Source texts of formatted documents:
============
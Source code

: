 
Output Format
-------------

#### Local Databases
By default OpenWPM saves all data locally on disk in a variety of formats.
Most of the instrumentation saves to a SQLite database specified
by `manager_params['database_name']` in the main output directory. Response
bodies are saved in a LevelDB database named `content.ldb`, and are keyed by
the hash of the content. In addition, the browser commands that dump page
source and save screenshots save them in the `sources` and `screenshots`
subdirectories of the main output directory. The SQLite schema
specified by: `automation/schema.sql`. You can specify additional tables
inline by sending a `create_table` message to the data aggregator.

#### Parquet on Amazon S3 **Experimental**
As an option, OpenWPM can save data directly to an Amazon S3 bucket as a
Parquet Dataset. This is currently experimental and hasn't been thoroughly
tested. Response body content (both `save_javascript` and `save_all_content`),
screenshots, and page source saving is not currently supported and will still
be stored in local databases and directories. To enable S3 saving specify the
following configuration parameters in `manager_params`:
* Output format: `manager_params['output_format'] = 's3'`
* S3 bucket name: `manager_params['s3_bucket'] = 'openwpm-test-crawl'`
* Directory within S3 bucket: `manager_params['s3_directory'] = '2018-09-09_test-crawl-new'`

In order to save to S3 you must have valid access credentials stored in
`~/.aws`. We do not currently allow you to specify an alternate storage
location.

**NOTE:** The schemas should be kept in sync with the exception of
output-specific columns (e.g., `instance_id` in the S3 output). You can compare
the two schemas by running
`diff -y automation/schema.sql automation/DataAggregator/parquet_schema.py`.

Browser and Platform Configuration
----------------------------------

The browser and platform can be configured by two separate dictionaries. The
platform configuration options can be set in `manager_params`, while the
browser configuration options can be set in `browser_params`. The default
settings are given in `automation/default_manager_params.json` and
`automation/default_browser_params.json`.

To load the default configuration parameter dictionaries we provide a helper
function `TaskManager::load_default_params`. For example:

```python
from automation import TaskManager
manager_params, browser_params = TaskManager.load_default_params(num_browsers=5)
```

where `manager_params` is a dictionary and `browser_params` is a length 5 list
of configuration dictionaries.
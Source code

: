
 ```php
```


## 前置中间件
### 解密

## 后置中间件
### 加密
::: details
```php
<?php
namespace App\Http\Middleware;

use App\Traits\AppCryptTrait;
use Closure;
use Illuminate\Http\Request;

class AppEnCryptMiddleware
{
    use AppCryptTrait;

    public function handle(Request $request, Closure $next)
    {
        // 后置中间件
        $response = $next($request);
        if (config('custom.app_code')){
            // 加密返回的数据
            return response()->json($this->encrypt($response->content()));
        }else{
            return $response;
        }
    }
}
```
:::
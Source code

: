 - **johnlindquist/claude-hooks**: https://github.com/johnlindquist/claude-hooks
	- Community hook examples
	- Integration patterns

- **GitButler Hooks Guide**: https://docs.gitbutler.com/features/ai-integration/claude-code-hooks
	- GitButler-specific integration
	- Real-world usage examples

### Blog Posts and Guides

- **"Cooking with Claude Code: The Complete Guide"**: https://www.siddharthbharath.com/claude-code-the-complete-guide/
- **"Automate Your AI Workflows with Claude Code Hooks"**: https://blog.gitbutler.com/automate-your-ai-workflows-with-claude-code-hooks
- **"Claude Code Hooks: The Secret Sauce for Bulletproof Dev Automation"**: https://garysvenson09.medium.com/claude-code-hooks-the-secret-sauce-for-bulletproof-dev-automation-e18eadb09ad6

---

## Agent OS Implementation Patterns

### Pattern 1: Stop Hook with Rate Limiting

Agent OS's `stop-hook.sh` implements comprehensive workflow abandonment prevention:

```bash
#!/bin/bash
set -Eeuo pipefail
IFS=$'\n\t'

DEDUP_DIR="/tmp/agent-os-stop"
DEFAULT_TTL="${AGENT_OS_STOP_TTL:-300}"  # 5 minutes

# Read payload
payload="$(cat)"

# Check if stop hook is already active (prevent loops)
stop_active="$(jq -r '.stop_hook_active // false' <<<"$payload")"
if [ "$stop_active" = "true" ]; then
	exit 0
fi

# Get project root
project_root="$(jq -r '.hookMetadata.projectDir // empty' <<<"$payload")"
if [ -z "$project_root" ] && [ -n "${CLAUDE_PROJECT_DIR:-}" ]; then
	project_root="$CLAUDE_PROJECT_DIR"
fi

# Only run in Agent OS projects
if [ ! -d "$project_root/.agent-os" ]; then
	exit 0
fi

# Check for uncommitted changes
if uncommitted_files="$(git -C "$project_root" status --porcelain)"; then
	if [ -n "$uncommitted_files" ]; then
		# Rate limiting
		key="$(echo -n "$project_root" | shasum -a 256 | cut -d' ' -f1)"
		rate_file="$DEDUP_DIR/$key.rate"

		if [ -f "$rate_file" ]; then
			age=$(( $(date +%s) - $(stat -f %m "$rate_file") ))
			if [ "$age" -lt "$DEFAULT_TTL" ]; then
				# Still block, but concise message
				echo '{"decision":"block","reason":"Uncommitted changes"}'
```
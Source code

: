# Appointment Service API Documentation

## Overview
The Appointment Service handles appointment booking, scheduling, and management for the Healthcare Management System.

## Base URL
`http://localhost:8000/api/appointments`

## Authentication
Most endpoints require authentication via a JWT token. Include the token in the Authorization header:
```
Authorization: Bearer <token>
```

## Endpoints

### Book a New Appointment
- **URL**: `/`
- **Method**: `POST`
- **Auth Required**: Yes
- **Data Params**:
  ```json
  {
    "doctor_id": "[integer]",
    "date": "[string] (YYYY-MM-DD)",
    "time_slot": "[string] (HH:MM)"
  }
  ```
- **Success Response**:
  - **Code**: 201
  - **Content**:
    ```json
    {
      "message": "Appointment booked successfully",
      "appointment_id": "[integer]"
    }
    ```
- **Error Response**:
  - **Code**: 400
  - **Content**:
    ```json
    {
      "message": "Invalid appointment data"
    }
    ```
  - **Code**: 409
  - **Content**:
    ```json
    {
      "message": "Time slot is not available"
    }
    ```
============
• **PROBLEM TO WORK ON**
Read the entries above, then pull out the lines that include "integer".

• **ANSWER SPACE**
    "doctor_id": "[integer]",
      "appointment_id": "[integer]"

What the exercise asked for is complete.